Annotate Attentive Listening Audio Interface

The problem: The current audio interfaces are either
* an IVR (press one for this press two for that) or
* audio speech recognition wizards that try to guess what you meant.
*- If they think they succeeded they ask you if that's what you meant and proceed to do some preconceived action.
*- If they don't they'll give you a menu to choose from or go back to the beginning.

This is quite frustrating as opposed to the interaction we have with visual interfaces on screens.

If you were not able to read the result you simply read it again. There's always enough info to look around and choose what you want to do, and if not, then you ask for a bit more and get tons more.

The solution should mimic the way we do conversation naturally:

We (A) ask for something (Q1). The listener (B) hears what we ask, understands some of it, usually not every exact single word, but gets the gist of what you are saying, and then comes up with a question (RQ2) in response.

This response (RQ2 given by B), which is itself another question, has in it at least three new "sub-questions", three new bits of extra info (RQ2a, RQ2b, RQ2c...), so that when RQ2 is answered (by A, with the response R3) , B will be sure she understood A correctly, and everything A asked at the beginning (in Q1) is now clear. B can now take action, or ask another question if there are still any pending issues.

Example: Excuse me - what is the cheapest flight to New York.

Exasperating computerized aided personnel answering: When exactly do you want to fly sir? (I don't know, some time within the next month as long as it's in my budget!)

Typical smart human answer (after telling her about the discussion with the computerized aided personnel, including my afterthoughts):
[Summing up her thoughts which were: OK, let me see what kind of packages we have coming up within the next month which may help you decide.
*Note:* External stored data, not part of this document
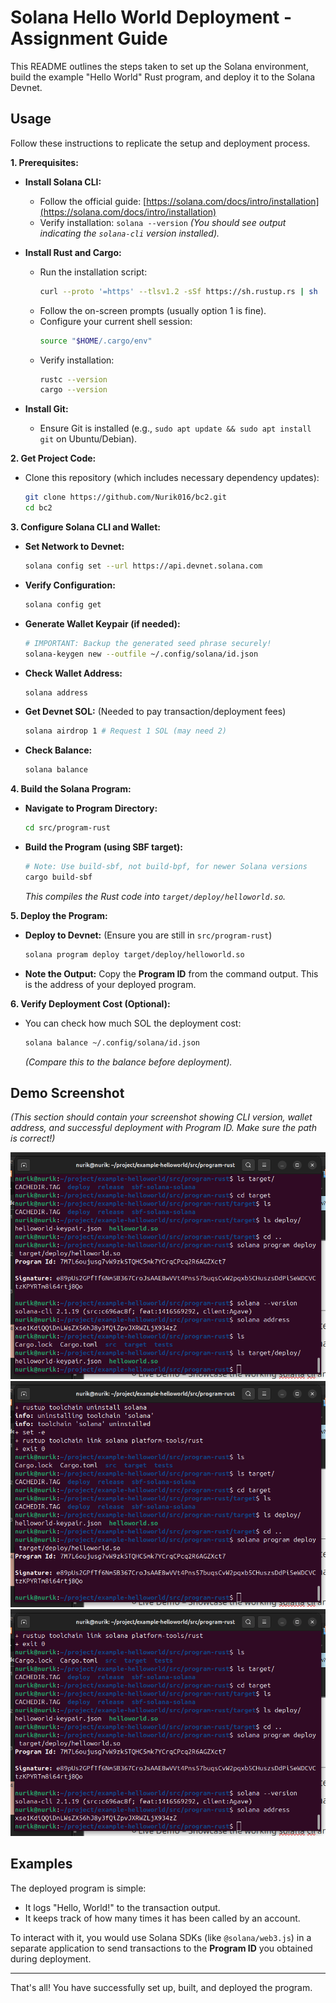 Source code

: # Solana Hello World Deployment - Assignment Guide

This README outlines the steps taken to set up the Solana environment, build the example "Hello World" Rust program, and deploy it to the Solana Devnet.

## Usage

Follow these instructions to replicate the setup and deployment process.

**1. Prerequisites:**

*   **Install Solana CLI:**
    *   Follow the official guide: [https://solana.com/docs/intro/installation](https://solana.com/docs/intro/installation)
    *   Verify installation: `solana --version`
    *(You should see output indicating the `solana-cli` version installed).*

*   **Install Rust and Cargo:**
    *   Run the installation script:
        ```bash
        curl --proto '=https' --tlsv1.2 -sSf https://sh.rustup.rs | sh
        ```
    *   Follow the on-screen prompts (usually option 1 is fine).
    *   Configure your current shell session:
        ```bash
        source "$HOME/.cargo/env"
        ```
    *   Verify installation:
        ```bash
        rustc --version
        cargo --version
        ```

*   **Install Git:**
    *   Ensure Git is installed (e.g., `sudo apt update && sudo apt install git` on Ubuntu/Debian).

**2. Get Project Code:**

*   Clone this repository (which includes necessary dependency updates):
    ```bash
    git clone https://github.com/Nurik016/bc2.git
    cd bc2
    ```

**3. Configure Solana CLI and Wallet:**

*   **Set Network to Devnet:**
    ```bash
    solana config set --url https://api.devnet.solana.com
    ```
*   **Verify Configuration:**
    ```bash
    solana config get
    ```
*   **Generate Wallet Keypair (if needed):**
    ```bash
    # IMPORTANT: Backup the generated seed phrase securely!
    solana-keygen new --outfile ~/.config/solana/id.json
    ```
*   **Check Wallet Address:**
    ```bash
    solana address
    ```
*   **Get Devnet SOL:** (Needed to pay transaction/deployment fees)
    ```bash
    solana airdrop 1 # Request 1 SOL (may need 2)
    ```
*   **Check Balance:**
    ```bash
    solana balance
    ```

**4. Build the Solana Program:**

*   **Navigate to Program Directory:**
    ```bash
    cd src/program-rust
    ```
*   **Build the Program (using SBF target):**
    ```bash
    # Note: Use build-sbf, not build-bpf, for newer Solana versions
    cargo build-sbf
    ```
    *This compiles the Rust code into `target/deploy/helloworld.so`.*

**5. Deploy the Program:**

*   **Deploy to Devnet:** (Ensure you are still in `src/program-rust`)
    ```bash
    solana program deploy target/deploy/helloworld.so
    ```
*   **Note the Output:** Copy the **Program ID** from the command output. This is the address of your deployed program.

**6. Verify Deployment Cost (Optional):**

*   You can check how much SOL the deployment cost:
    ```bash
    solana balance ~/.config/solana/id.json
    ```
    *(Compare this to the balance before deployment).*

## Demo Screenshot

*(This section should contain your screenshot showing CLI version, wallet address, and successful deployment with Program ID. Make sure the path is correct!)*

![Deployment Proof](img/Screenshot%20from%202025-04-14%2000-07-52.png)
![Deployment Proof](img/Screenshot%20from%202025-04-14%2000-06-33.png)
![Deployment Proof](img/Screenshot%20from%202025-04-14%2000-07-22.png)


## Examples

The deployed program is simple:
*   It logs "Hello, World!" to the transaction output.
*   It keeps track of how many times it has been called by an account.

To interact with it, you would use Solana SDKs (like `@solana/web3.js`) in a separate application to send transactions to the **Program ID** you obtained during deployment.

---

That's all! You have successfully set up, built, and deployed the program.
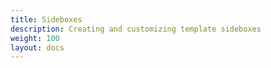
 ```yaml
---
title: Sideboxes 
description: Creating and customizing template sideboxes
weight: 100 
layout: docs
---
```


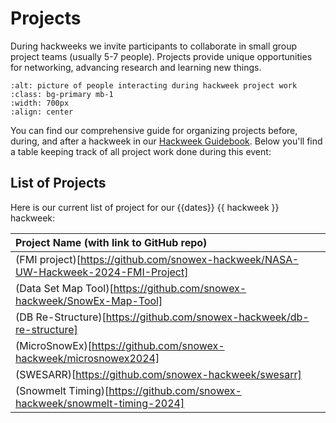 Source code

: # Projects

During hackweeks we invite participants to collaborate in small group project teams (usually 5-7 people). Projects provide unique opportunities for networking, advancing research and learning new things.

```{image} ../img/projects-montage.png
:alt: picture of people interacting during hackweek project work
:class: bg-primary mb-1
:width: 700px
:align: center
```

You can find our comprehensive guide for organizing projects before, during, and after a hackweek in our [Hackweek Guidebook](https://guidebook.hackweek.io/training/projects/index.html). Below you'll find a table keeping track of all project work done during this event:

## List of Projects

Here is our current list of project for our {{dates}} {{ hackweek }} hackweek:

| Project Name (with link to GitHub repo)                                             |
|:------------------------------------------------------------------------------------|
| (FMI project)[https://github.com/snowex-hackweek/NASA-UW-Hackweek-2024-FMI-Project] |
| (Data Set Map Tool)[https://github.com/snowex-hackweek/SnowEx-Map-Tool]             |
| (DB Re-Structure)[https://github.com/snowex-hackweek/db-re-structure]               |
| (MicroSnowEx)[https://github.com/snowex-hackweek/microsnowex2024]                   |
| (SWESARR)[https://github.com/snowex-hackweek/swesarr]                               |
| (Snowmelt Timing)[https://github.com/snowex-hackweek/snowmelt-timing-2024]          |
I can then do a detailed comparison of the days and get back to you. OK, here goes...]
I can give you some details about the cheapest flights in the next month, but that will take me some time. Do you want me to check it out for you now, and get back to you when I have an answer?

Or: Typical google answer to search for "Litle Woman" - Did you mean "Little Women" - finding results 1-97875 for "Little Women". Search instead for "Litle Woman"

Human researcher: Are you referring to the book by Louisa May Alcott, to something in the news about a small woman, or to something else?

You: What was that?

HR: Louisa May Alcott the author of the book "Little Women"?

You: You say Loo ee zah, not louse like house!

HR: OK Thank you. I'll remember that: Loo ee za. So is it *that* book you were asking about?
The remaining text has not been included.